9. Cumhurbaşkanı Süleyman Demirel'in başta' Ergenekon Davası' sanıklarından Prof. Mehmet Haberal olmak üzere bazı isimlerin CHP aday listelerinde yer almaları için aracılık ettiği iddiaları siyaset gündemini karıştırdı. Demirel'e yakınlıklarıyla bilinen ve daha önce Merkez Sağ'da yer alan isimlerin CHP'den aday olmaları şaşkınlıkla karşılanmıştı. Demirel sözkonusu isimlerin CHP listesinde yer almaları için aracılık yaptığını yalanlıyor. Ancak çoğu insan Demirel'le adı geçen isimler arasında bir mahfil ilişkisi olduğuna inanıyor. Tartışmalar 1964 yılında Adalet Partisi'nin 2. Büyük Kongresi'nde Demirel hakkında 'Mason' olduğuna dair ortaya atılan iddiaları bir kez daha hafızalara getiriyor. Demirel 46 yıldır Mason olmadığını iddia ediyor ama gerçekler başka türlü söylüyor.
Siyasetin en renkli figürlerinden biri olarak 'Süleyman Demirel' neredeyse yarım asırdır hayatımızın içinde.
Ulaşabileceği her makama erişti, Cumhurbaşkanı da oldu ama hala siyaseti bir biçimde etkilemeye devam ediyor.

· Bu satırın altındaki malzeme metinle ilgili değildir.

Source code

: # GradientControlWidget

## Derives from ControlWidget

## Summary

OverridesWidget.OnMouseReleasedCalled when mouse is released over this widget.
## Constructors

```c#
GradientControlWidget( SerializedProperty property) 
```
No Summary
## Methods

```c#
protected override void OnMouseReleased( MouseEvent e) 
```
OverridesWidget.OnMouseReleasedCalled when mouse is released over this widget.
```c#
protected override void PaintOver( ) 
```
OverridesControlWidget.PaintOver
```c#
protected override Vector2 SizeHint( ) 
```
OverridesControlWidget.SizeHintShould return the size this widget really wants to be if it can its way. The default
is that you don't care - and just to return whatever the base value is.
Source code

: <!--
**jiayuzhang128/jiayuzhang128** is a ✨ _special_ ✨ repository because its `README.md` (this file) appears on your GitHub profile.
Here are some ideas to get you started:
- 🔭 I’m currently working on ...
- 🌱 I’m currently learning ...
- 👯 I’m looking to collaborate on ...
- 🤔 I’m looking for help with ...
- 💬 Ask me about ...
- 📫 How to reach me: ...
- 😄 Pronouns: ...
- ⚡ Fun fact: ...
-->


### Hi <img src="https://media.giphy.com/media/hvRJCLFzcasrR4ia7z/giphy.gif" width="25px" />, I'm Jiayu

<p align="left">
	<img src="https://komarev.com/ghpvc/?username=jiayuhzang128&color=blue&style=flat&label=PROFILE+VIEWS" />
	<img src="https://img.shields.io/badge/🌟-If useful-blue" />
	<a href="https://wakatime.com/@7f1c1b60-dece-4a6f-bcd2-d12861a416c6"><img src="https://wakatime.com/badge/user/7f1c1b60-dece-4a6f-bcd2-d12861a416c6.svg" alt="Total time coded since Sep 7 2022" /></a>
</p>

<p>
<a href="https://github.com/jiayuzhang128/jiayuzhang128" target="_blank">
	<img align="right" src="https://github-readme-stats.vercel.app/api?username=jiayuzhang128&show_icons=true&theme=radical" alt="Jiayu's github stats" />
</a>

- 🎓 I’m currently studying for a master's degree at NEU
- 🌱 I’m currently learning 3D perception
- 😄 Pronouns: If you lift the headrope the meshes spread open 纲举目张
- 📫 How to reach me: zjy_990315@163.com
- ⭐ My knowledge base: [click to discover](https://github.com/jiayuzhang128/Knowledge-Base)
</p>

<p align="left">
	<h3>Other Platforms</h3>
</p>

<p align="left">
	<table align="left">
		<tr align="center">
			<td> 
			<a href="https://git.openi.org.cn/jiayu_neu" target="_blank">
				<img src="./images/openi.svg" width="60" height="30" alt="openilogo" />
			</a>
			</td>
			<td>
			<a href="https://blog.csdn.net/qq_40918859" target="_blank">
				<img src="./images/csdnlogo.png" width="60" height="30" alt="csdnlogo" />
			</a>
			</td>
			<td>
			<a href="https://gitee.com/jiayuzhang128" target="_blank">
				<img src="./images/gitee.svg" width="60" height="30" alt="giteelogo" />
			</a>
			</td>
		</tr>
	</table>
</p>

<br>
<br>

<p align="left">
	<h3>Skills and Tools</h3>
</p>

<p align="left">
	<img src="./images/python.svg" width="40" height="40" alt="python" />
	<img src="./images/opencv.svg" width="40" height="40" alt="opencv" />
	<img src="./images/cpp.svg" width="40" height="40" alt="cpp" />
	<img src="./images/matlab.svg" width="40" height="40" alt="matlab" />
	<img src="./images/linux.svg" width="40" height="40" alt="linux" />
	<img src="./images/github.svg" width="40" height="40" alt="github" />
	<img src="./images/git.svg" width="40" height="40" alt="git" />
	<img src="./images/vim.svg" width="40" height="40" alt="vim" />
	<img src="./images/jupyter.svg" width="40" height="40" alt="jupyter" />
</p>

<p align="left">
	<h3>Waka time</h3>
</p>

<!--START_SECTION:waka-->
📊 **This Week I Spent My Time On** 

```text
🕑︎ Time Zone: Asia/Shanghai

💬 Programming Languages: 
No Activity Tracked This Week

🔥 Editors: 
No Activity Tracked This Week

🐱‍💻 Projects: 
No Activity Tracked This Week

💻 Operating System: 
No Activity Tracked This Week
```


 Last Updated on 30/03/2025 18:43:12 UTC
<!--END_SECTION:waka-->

Şurası gerçek, Demirel kendi siyasi tabanını teşkil eden ve onu yüksek makamlara taşıyan muhafazakar kesimleri '28 Şubat' sürecinde büyük bir hayal kırıklığına uğratarak aslında bir bakıma jübilesini de yapmış oldu.
Oyundan çıktı ama rolünü oynamaya da devam ediyor.
1960'ların ortalarından itibaren kendini 'nurlu ufukların adamı' olarak sunan Demirel bir zamanlar kanlı bıçaklı siyasi hasmı CHP'ye destek vermekle itham ediliyor.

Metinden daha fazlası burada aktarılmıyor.